Abstract

The principles of school choice and diverse provision underpin transition to secondary education in a majority of countries. This article focuses on the potential for structural diversity to constrain rather than promote choice. Although intended to improve equity in access and quality of provision, choice‐based systems serve to homogenise school intakes and magnify attainment differences between schools. School choice decisions become high‐stakes in such contexts, because eventual school placements influence the future character of children’s schooling. In Northern Ireland, existing community divisions are reflected in the available school types, with a majority of places at either Catholic or de facto Protestant schools, and only a small number at Integrated schools.
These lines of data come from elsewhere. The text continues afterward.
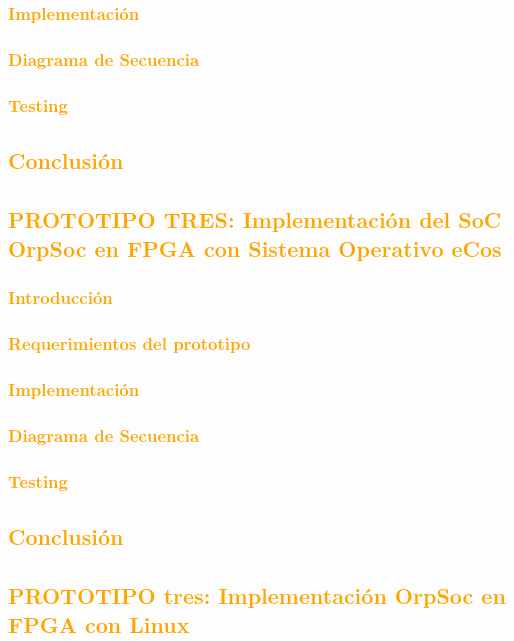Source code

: \documentclass[a4paper,11pt]{article}
\begin{document}
		\subsubsection{\textcolor{orange}{Implementación}}
			\subsubsection{\textcolor{orange}{Diagrama de Secuencia}}
			\subsubsection{\textcolor{orange}{Testing}}
		\subsection{\textcolor{orange}{Conclusión}}
	\subsection{\textcolor{orange}{PROTOTIPO TRES: Implementación del SoC OrpSoc en FPGA con Sistema Operativo eCos}}
		\subsubsection{\textcolor{orange}{Introducción}}
		\subsubsection{\textcolor{orange}{Requerimientos del prototipo}}
		\subsubsection{\textcolor{orange}{Implementación}}
			\subsubsection{\textcolor{orange}{Diagrama de Secuencia}}
			\subsubsection{\textcolor{orange}{Testing}}
		\subsection{\textcolor{orange}{Conclusión}}
	\subsection{\textcolor{orange}{PROTOTIPO tres: Implementación OrpSoc en FPGA con Linux}}
\end{document}
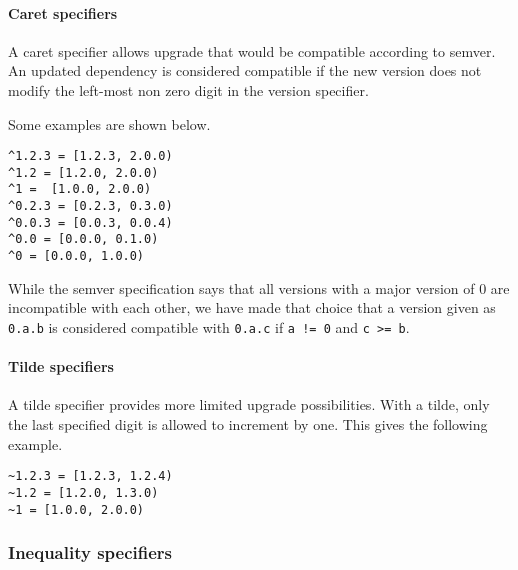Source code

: \hypertarget{15797390643720760817}{}


\paragraph{Caret specifiers}



A caret specifier allows upgrade that would be compatible according to semver. An updated dependency is considered compatible if the new version does not modify the left-most non zero digit in the version specifier.



Some examples are shown below.




\begin{lstlisting}
^1.2.3 = [1.2.3, 2.0.0)
^1.2 = [1.2.0, 2.0.0)
^1 =  [1.0.0, 2.0.0)
^0.2.3 = [0.2.3, 0.3.0)
^0.0.3 = [0.0.3, 0.0.4)
^0.0 = [0.0.0, 0.1.0)
^0 = [0.0.0, 1.0.0)
\end{lstlisting}



While the semver specification says that all versions with a major version of 0 are incompatible with each other, we have made that choice that a version given as \texttt{0.a.b} is considered compatible with \texttt{0.a.c} if \texttt{a != 0} and  \texttt{c >= b}.



\hypertarget{15862646148226490878}{}


\paragraph{Tilde specifiers}



A tilde specifier provides more limited upgrade possibilities. With a tilde, only the last specified digit is allowed to increment by one. This gives the following example.




\begin{lstlisting}
~1.2.3 = [1.2.3, 1.2.4)
~1.2 = [1.2.0, 1.3.0)
~1 = [1.0.0, 2.0.0)
\end{lstlisting}



\hypertarget{3271687203032681122}{}


\subsubsection{Inequality specifiers}



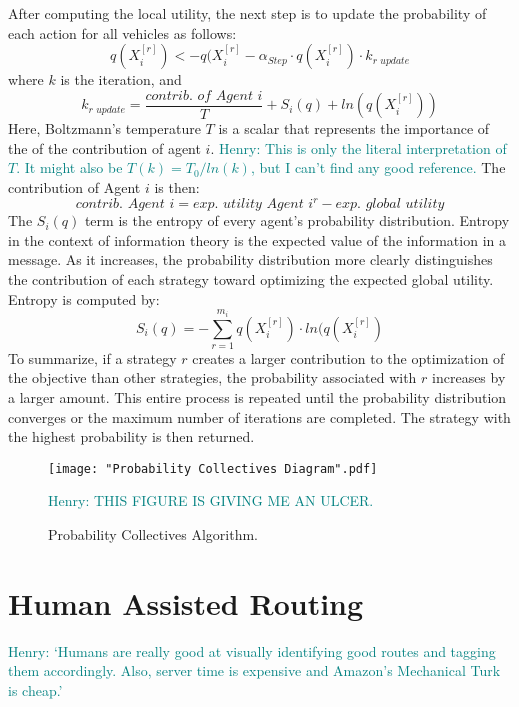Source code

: \documentclass{sig-alternate}
\newcommand{\allcomments}[1]{{#1}}
\newcommand{\hfcomment}[1]{\textcolor{Teal}{\allcomments{Henry: {#1}}}}
\begin{document}
After computing the local utility, the next step is to update the probability of each action for all vehicles as follows:
	\begin{equation}
	q(X_i^{[r]})<-q(X_i^{[r]}-\alpha_{Step}\cdot q(X_i^{[r]})\cdot k_{\textit{r update}}
	\end{equation}
where $k$ is the iteration, and
	\begin{equation}
	k_{\textit{r update}} = \dfrac{\textit{contrib. of Agent }i}{T}+S_i(q)+ln(q(X_i^{[r]}))
	\end{equation}
Here, Boltzmann's temperature $T$  is a scalar that represents the importance of the of the contribution of agent $i$.
\hfcomment{This is only the literal interpretation of $T$. It might also be $T(k)=T_0/ln(k)$, but I can't find any good reference.}
The contribution of Agent $i$ is then:
	\begin{equation}
	\textit{contrib. Agent }i = \textit{exp. utility Agent }i^r - \textit{exp. global utility}
	\end{equation}	
The $S_i(q)$ term is the entropy  of every agent's probability distribution. Entropy in the context of information theory is the expected value of the information in a message. As it increases, the probability distribution more clearly distinguishes the contribution of each strategy toward optimizing the expected global utility. Entropy is computed by:
	\begin{equation}
	S_i(q)=-\sum_{r=1}^{m_i}q(X_i^{[r]})\cdot ln(q(X_i^{[r]})
	\end{equation}
To summarize, if a strategy $r$ creates a larger contribution to the optimization of the objective than other strategies, the probability associated with $r$ increases by a larger amount. This entire process is repeated until the probability distribution converges or the maximum number of iterations are completed. The strategy with the highest probability is then returned. 

\begin{figure}
\centering
\texttt{[image: "Probability Collectives Diagram".pdf]}
\caption{Probability Collectives Algorithm.}
\hfcomment{THIS FIGURE IS GIVING ME AN ULCER.}
\label{fig:PCDiagram}
\end{figure}

\section{Human Assisted Routing}
\label{sec:humans}
\hfcomment{`Humans are really good at visually identifying good routes and tagging them accordingly. Also, server time is expensive and Amazon's Mechanical Turk is cheap.'}
\end{document}
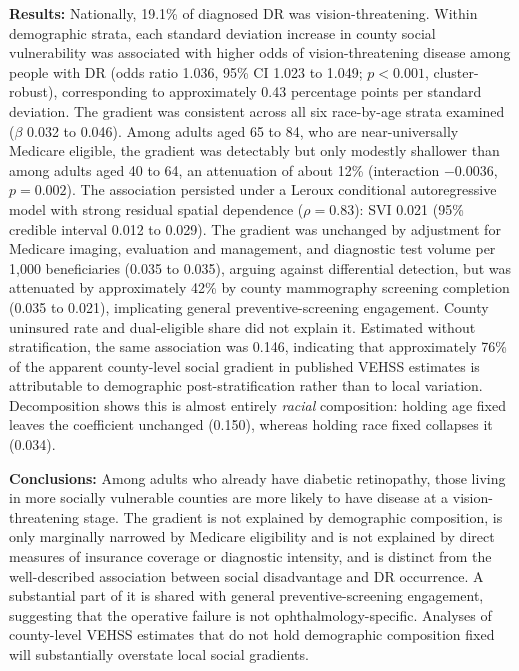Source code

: \documentclass[11pt]{article}
\begin{document}
\noindent\textbf{Results:} Nationally, 19.1\% of diagnosed DR was
vision-threatening. Within demographic strata, each standard deviation increase
in county social vulnerability was associated with higher odds of
vision-threatening disease among people with DR (odds ratio 1.036, 95\% CI 1.023
to 1.049; $p < 0.001$, cluster-robust), corresponding to approximately 0.43 percentage points
per standard deviation. The gradient was consistent across all six race-by-age
strata examined ($\beta$ 0.032 to 0.046). Among adults aged 65 to 84, who are
near-universally Medicare eligible, the gradient was detectably but only
modestly shallower than among adults aged 40 to 64, an attenuation of about
12\% (interaction $-0.0036$, $p = 0.002$). The association persisted under a Leroux
conditional autoregressive model with strong residual spatial dependence
($\rho = 0.83$): SVI 0.021 (95\% credible interval 0.012 to 0.029). The gradient
was unchanged by adjustment for Medicare imaging, evaluation and management, and
diagnostic test volume per 1,000 beneficiaries (0.035 to 0.035), arguing against
differential detection, but was attenuated by approximately 42\% by county
mammography screening completion (0.035 to 0.021), implicating general
preventive-screening engagement. County uninsured rate and dual-eligible share
did not explain it. Estimated without stratification, the same association was
0.146, indicating that approximately 76\% of the apparent county-level social
gradient in published VEHSS estimates is attributable to demographic
post-stratification rather than to local variation. Decomposition shows this is
almost entirely \emph{racial} composition: holding age fixed leaves the
coefficient unchanged (0.150), whereas holding race fixed collapses it (0.034).

\noindent\textbf{Conclusions:} Among adults who already have diabetic
retinopathy, those living in more socially vulnerable counties are more likely
to have disease at a vision-threatening stage. The gradient is not explained by
demographic composition, is only marginally narrowed by Medicare eligibility and
is not explained by direct measures of insurance coverage or diagnostic
intensity, and is distinct
from the well-described association between social disadvantage and DR
occurrence. A substantial part of it is shared with general preventive-screening
engagement, suggesting that the operative failure is not ophthalmology-specific. Analyses of county-level VEHSS estimates that do not hold
demographic composition fixed will substantially overstate local social
gradients.
\end{document}
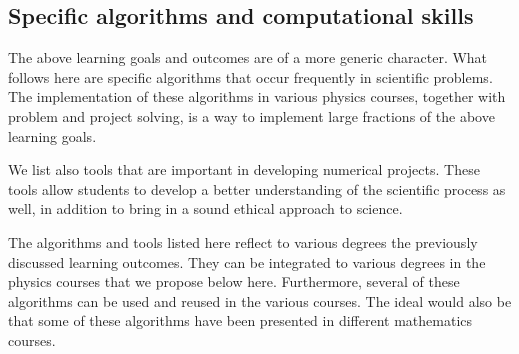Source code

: \documentclass[%
oneside,                 %
final,                   %
10pt]{article}
\begin{document}
\noindent
\subsection*{Specific algorithms and computational skills}

The above learning goals and outcomes are of a more generic character. What follows here are specific 
algorithms that occur frequently in scientific problems. The implementation of these algorithms in various physics courses, together with problem and project solving, is a way to implement large fractions of the above learning goals. 

We list also tools that are important in developing
numerical projects. These tools allow students to develop a better understanding of the scientific process as well, in addition to bring in a sound ethical approach to science.

The algorithms and tools listed here reflect to various degrees the previously discussed learning outcomes. They can be integrated to various degrees in the physics courses that we propose below here. Furthermore, several of these algorithms can be used and reused in the various courses. The ideal would also be that some of these algorithms have been presented in different mathematics courses.
\end{document}

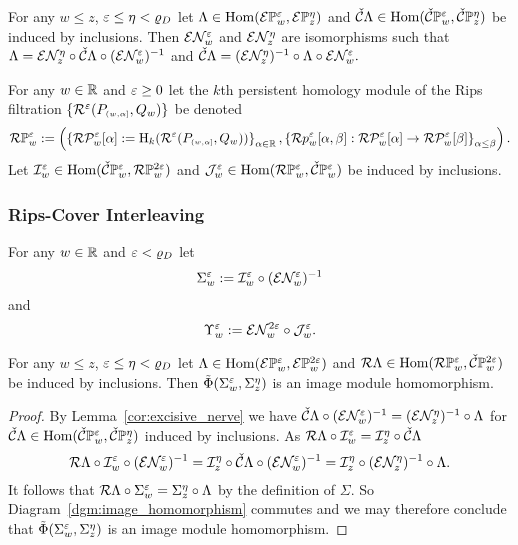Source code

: \begin{lemma}\label{cor:excisive_nerve}
  For any $w\leq z$, $\e\leq \eta < \varrho_D$ let $\Lambda\in\Hom(\E\PP{w}{\e},\E\PP{z}{\eta})$ and $\cech\Lambda\in\Hom(\CPP{w}{\e},\CPP{z}{\eta})$ be induced by inclusions.
  Then $\E\N_w^\e$ and $\E\N_z^\eta$ are isomorphisms such that $\Lambda = \E\N_{z}^{\eta}\circ \cech\Lambda\circ (\E\N_w^\e)^{-1}$ and $\cech\Lambda = (\E\N_{z}^{\eta})^{-1}\circ \Lambda\circ \E\N_w^\e.$
\end{lemma}

For any $w\in\R$ and $\e\geq 0$ let the $k$th persistent homology module of the Rips filtration $\{\rips^\e(P\subi{w,\alpha}, Q_w)\}$ be denoted
\[\RPP{w}{\e} := \left(\left\{\RP{w}{\e}{\alpha} := \hom_k(\rips^\e(P\subi{w,\alpha}, Q_w))\right\}_{\alpha\in\R}, \left\{\rips p_w^\e[\alpha,\beta] : \RP{w}{\e}{\alpha}\to\RP{w}{\e}{\beta}\right\}_{\alpha\leq\beta}\right).\]
Let $\I_w^\e\in\Hom(\CPP{w}{\e}, \RPP{w}{2\e})$ and $\J_w^\e\in\Hom(\RPP{w}{\e},\CPP{w}{\e})$ be induced by inclusions.

\subsubsection{Rips-Cover Interleaving}

For any $w\in\R$ and $\e < \varrho_D$ let
\[\Sigma_w^\e := \I_w^\e\circ (\E\N_w^\e)^{-1}\]
and
\[\Upsilon_w^\e := \E\N_w^{2\e}\circ \J_w^{\e}.\]

\begin{lemma}\label{lem:rips_homomorphism_left}
  For any $w\leq z$, $\e\leq\eta < \varrho_D$ let $\Lambda\in\Hom(\ext{\PP{w}{\e}}, \ext{\PP{w}{2\e}})$ and $\rips\Lambda\in\Hom(\RPP{w}{\e},\CPP{w}{2\e})$ be induced by inclusions.
  Then $\tilde{\Phi}(\Sigma_w^\e,\Sigma_z^\eta)$ is an image module homomorphism.
\end{lemma}
\begin{proof}
  By Lemma~\ref{cor:excisive_nerve} we have $\cech\Lambda\circ (\E\N_w^\e)^{-1} = (\E\N_z^\eta)^{-1}\circ \Lambda$ for $\cech\Lambda\in\Hom(\CPP{w}{\e},\CPP{z}{\eta})$ induced by inclusions.
  As $\rips\Lambda\circ\I_w^\e = \I_z^\eta\circ\cech\Lambda$
  \[ \rips\Lambda\circ \I_w^\e\circ(\E\N_w^\e)^{-1} = \I_z^\eta\circ\cech\Lambda\circ (\E\N_w^\e)^{-1} = \I_z^\eta\circ (\E\N_z^\eta)^{-1}\circ\Lambda.\]
  It follows that $\rips\Lambda\circ\Sigma_w^\e = \Sigma_z^\eta\circ\Lambda$ by the definition of $\Sigma$.
  So Diagram~\ref{dgm:image_homomorphism} commutes and we may therefore conclude that $\tilde{\Phi}(\Sigma_w^\e,\Sigma_z^\eta)$ is an image module homomorphism.
\end{proof}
This results in high levels of homogenisation along community lines. In addition, the provision of separate grammar and non‐grammar schools means that intakes are also academically stratified, resulting in the extreme between‐school attainment differences characteristic of systems arranged in this way. Drawing on documentary evidence and a survey of transition‐age children, this research discusses how school choice within structurally complex systems can be constrained. The main focus is on how children’s education rights, as set down in the United Nations Convention on the Rights of the Child, are placed at risk by the interaction of system‐level divisions. It concludes that school choice arrangements in Northern Ireland do not operate in compliance with children’s education rights when tested against each of the requirements set out in Tomasevski’s 4‐As scheme, namely that education provision must be available, accessible, acceptable and adaptable.